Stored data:
________

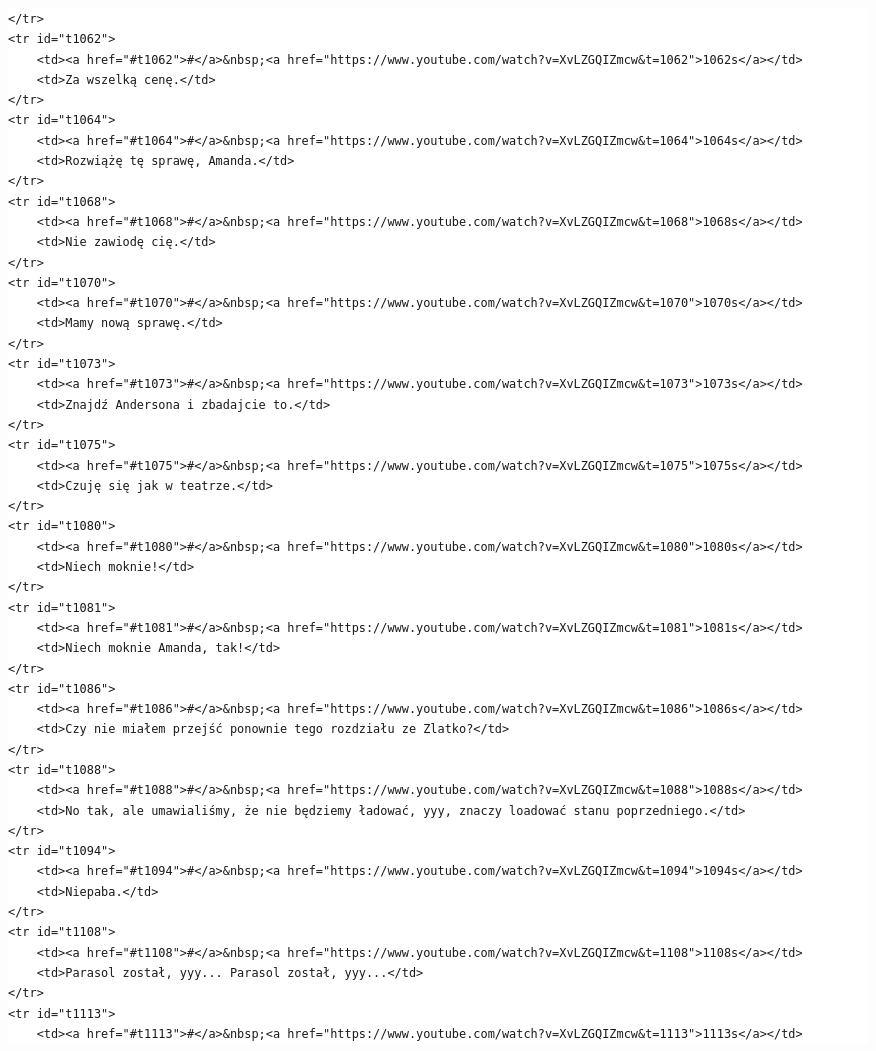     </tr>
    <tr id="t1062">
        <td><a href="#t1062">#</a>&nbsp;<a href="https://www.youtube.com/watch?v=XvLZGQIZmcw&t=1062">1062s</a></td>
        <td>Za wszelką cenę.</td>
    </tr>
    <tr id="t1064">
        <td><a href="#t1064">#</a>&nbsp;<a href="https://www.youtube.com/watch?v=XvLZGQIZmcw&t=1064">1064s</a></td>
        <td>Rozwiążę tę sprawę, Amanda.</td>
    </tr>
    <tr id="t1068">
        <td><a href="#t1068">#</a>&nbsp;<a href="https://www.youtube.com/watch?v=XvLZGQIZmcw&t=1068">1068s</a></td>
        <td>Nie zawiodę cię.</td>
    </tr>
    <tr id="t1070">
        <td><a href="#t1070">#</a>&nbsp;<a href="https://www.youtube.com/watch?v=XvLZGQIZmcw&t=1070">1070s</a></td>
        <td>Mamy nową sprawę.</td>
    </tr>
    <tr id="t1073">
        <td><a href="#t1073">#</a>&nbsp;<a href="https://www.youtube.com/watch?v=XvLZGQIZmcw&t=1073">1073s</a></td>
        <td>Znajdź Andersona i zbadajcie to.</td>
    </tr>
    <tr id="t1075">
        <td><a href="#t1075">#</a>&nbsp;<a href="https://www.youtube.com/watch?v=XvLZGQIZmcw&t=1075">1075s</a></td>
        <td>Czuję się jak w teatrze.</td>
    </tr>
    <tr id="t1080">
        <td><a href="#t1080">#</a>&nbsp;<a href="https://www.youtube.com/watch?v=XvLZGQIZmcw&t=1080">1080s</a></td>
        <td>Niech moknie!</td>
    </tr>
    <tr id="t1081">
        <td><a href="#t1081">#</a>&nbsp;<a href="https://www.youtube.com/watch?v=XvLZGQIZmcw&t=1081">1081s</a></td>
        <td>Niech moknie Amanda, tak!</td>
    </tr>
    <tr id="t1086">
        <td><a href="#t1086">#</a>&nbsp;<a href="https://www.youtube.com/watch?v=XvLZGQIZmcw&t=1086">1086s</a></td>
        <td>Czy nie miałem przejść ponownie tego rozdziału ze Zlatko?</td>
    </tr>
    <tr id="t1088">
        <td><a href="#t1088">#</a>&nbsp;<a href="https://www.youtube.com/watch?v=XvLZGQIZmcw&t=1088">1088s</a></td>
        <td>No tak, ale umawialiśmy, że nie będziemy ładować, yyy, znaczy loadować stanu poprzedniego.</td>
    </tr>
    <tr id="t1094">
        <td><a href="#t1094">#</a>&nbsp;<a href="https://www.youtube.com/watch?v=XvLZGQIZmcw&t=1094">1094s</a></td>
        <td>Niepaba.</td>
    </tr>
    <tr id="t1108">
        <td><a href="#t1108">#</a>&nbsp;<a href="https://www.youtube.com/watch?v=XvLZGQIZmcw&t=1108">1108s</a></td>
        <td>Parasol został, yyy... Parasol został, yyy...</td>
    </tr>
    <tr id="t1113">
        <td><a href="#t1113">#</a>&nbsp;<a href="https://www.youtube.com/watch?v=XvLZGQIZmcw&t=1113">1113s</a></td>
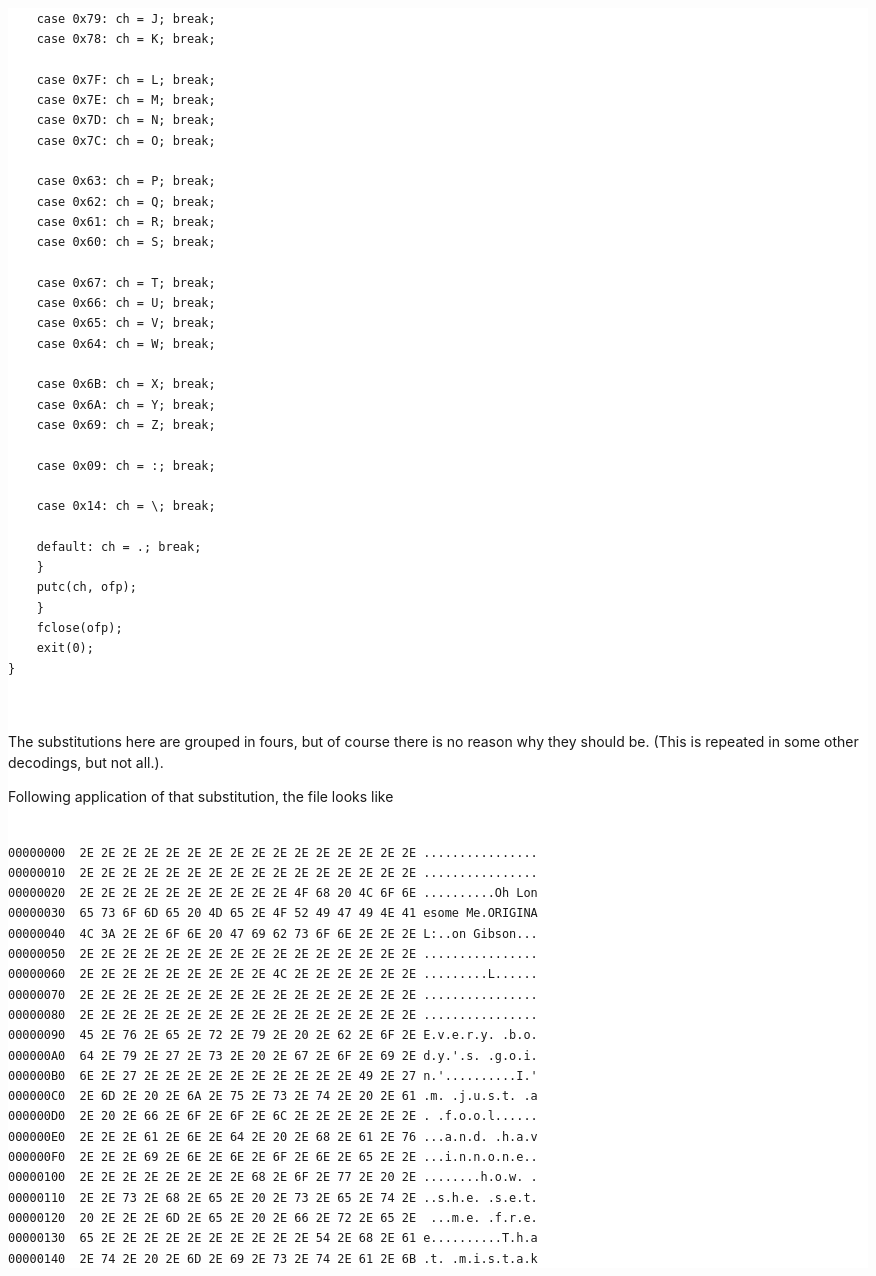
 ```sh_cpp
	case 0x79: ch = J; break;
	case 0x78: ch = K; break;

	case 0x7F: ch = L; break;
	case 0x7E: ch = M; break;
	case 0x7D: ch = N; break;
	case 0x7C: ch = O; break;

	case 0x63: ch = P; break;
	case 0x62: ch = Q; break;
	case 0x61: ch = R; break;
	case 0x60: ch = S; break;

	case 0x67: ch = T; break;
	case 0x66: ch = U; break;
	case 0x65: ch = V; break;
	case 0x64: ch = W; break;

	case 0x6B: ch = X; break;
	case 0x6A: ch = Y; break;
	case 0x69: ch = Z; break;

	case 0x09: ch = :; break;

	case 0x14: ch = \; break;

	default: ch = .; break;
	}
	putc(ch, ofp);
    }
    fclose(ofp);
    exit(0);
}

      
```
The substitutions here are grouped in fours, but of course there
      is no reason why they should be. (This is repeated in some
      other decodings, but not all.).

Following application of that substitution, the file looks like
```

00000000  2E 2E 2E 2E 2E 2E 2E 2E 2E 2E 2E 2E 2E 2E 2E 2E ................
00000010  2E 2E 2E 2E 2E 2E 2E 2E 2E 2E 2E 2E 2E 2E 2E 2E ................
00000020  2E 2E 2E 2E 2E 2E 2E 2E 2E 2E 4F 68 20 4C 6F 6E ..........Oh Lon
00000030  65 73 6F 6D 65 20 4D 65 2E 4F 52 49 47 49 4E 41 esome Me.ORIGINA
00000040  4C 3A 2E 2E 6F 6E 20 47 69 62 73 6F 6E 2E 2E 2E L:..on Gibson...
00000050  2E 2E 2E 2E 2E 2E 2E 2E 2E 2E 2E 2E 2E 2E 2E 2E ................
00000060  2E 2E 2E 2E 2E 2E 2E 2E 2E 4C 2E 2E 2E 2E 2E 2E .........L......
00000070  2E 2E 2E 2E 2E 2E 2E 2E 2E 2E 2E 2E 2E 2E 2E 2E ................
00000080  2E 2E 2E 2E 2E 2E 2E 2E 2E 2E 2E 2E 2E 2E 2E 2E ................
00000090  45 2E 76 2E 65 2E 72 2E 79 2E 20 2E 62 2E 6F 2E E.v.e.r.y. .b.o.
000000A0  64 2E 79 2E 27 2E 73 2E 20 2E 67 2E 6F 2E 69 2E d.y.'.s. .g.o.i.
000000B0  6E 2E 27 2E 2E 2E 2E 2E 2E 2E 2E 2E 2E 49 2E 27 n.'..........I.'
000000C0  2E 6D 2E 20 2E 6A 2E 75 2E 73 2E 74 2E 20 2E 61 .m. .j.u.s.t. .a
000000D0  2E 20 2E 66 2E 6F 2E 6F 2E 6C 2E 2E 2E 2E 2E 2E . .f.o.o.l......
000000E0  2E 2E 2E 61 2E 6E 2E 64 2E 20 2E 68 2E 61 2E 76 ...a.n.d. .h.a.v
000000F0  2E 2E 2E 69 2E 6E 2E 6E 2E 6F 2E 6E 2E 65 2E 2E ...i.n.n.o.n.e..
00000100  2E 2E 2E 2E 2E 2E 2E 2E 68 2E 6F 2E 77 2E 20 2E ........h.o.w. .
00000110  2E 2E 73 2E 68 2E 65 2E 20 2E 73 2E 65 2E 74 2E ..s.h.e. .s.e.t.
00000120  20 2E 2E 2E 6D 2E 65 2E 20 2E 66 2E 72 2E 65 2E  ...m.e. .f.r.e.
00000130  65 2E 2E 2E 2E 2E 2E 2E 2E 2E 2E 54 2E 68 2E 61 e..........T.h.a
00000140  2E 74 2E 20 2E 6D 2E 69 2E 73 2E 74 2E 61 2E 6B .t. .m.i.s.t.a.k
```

________

Say how many lines in the records hold the string "sprawę", please, and add no other words.

TASK RESULT: 2